Sunday, November 28, 2010

A time out, of sorts

In the midst of everything, and I'm talking everything -commercialism, schedules, keeping-up-with-the-Jones, the holidays, finances, family, plans- in the midst of all this, I sometimes forget to take a breath, slow down, and think.

It's so easy for me to fall into my little pity parties, little moments of unhappiness that come so frequently and so subtly that I don't even recognize them for what they are.

I find myself thinking that maybe all I need to be happy is this one more thing, to make it to just the next milestone, to get to that next place in my life.

I mean, everyone else has a smart phone, a DSLR, a laptop. All it would take is a car with paint on it, a bigger kitchen, more storage, a new table, a bathtub that's not blue. The list goes on. If only I had this, that, or the other, then I could be happy.

All I need is to make it until I'm done with residency and then I can be happy. All I need is to make more money, and then I'll be happy. All I need is for my student loans to be paid off and then I can start being happy. All I need is to find a job after residency and finally, I can be happy. All I need is one more baby, and then, we can all just be happy.

These thoughts come and go with such frequency I hardly notice them and the accompanying emotions of unhappiness and discontent.

This Thanksgiving, I was missing my family so much that I started to fall into the little well of misery. Those little thoughts of "If only..." were there. If only I had a better job that I didn't work so much and had time to go to Utah. If only I had more money so I could afford to go to Utah. If only...And then I stopped. I stepped back and took a time-out of sorts.

I have a job.

I have a family.

I have family and friends to spend the holiday with.

After all, not everyone has a nice car or the latest electronic gadget. I get so weighed down by what "everyone else" has that I forget that it's not everyone else.
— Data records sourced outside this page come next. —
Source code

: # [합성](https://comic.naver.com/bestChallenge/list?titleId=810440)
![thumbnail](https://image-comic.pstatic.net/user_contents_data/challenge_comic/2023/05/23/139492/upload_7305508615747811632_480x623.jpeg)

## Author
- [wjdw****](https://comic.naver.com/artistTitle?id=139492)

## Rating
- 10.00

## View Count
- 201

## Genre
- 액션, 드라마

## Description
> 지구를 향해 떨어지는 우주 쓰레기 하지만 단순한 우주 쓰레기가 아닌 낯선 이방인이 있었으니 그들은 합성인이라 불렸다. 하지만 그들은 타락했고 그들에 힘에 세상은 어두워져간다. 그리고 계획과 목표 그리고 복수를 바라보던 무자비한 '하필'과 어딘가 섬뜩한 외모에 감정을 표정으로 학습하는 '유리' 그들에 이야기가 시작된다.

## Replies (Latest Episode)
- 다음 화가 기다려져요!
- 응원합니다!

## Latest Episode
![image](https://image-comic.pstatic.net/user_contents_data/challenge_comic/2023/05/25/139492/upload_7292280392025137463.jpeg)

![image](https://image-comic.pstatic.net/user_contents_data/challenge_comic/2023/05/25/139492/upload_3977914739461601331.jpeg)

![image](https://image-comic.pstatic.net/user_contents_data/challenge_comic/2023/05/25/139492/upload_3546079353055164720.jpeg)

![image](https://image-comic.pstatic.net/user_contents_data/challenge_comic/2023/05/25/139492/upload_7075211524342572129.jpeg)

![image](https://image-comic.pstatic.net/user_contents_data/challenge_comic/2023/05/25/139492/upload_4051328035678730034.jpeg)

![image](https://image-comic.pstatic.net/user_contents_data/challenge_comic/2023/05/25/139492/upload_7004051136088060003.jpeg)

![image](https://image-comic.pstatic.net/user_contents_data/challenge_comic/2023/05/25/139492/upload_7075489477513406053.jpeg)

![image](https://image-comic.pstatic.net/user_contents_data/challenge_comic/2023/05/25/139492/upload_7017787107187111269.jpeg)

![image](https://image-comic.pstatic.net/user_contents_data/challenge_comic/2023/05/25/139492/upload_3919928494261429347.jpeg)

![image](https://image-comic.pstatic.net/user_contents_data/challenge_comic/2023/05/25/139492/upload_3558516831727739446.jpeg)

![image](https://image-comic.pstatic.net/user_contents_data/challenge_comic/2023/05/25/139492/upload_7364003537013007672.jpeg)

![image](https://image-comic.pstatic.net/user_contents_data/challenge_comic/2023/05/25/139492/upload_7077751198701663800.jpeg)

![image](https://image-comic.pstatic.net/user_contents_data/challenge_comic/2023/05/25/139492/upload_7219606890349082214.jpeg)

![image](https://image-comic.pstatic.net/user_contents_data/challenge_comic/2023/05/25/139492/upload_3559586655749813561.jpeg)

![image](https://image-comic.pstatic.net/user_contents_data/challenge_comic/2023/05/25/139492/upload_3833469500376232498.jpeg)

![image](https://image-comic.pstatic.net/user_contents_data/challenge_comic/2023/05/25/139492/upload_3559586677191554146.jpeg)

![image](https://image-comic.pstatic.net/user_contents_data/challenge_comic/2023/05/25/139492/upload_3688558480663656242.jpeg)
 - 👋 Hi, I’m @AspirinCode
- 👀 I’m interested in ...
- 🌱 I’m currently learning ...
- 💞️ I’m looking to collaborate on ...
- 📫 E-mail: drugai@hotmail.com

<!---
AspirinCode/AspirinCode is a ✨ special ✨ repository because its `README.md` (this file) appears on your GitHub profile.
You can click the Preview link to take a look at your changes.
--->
It's not even mostly everyone. It's the few and the fortunate, a group that, even without all the shiny accessories, I belong to.

I'm not waiting until after residency to be happy. I will start being content now. After all, we have a roof over our heads, food on the table, and love in our home, blessings that too many go without on a daily basis.

I'm embarrassed by how easily I get caught up in the shallowness of it all. Maybe what I actually need is the same thing my boys sometimes need - a time out. Time to stop, think about what I'm doing wrong, and how to fix it.

This weekend has been a good time out. As this next huge holiday rush comes up, and I feel those moments of "If only I could afford this" and "Why can I just have that," I'm hoping that I can remember to stop, step back, and remember, I have what I need.

Now is a good time to start being happy.


  1. Great post! I think my hubby struggles with this more than I. I try to remind him to be thankful for what he has and live in the present but he still sees where he is not instead of what he has accomplished. Hard stuff!

  2. I have a stereo that is 20 years old and a car that is 11 years old. But they both still work. I don't have an Ipod, Blu-Ray or a DSLR.

    I do have friends that I've known for 20+ years, a loving family and a great boyfriend.

    I'm happy.

  3. I second this post. It really is so hard. The only one I stand by is that if I had a maid I would be happy! Okay kidding (sorta) It is a good thing I did the 30 days of thank you this last month or I think I would have died. It was a challenge sometimes to sit down to facebook each night and try and think of something I was thankful for that day. Trying to find something every day to be thankful for really helped me put a positive spin on the worst days. Now is a great time to be happy.

  4. Great post and a good reminder to stop looking around at everyone else and focus on all that I have.

  5. There is a lot of wisdom in this post. I think it's human nature to strive for more and yearn for the next milestone in our lives, but slowing down and taking stock of all that we do have is good advice. Especially at this over commercialized, materialistic time of year. Kudos!

  6. I love that not only are you a cup half full person, but a cup running over one too! Miss you too!!!!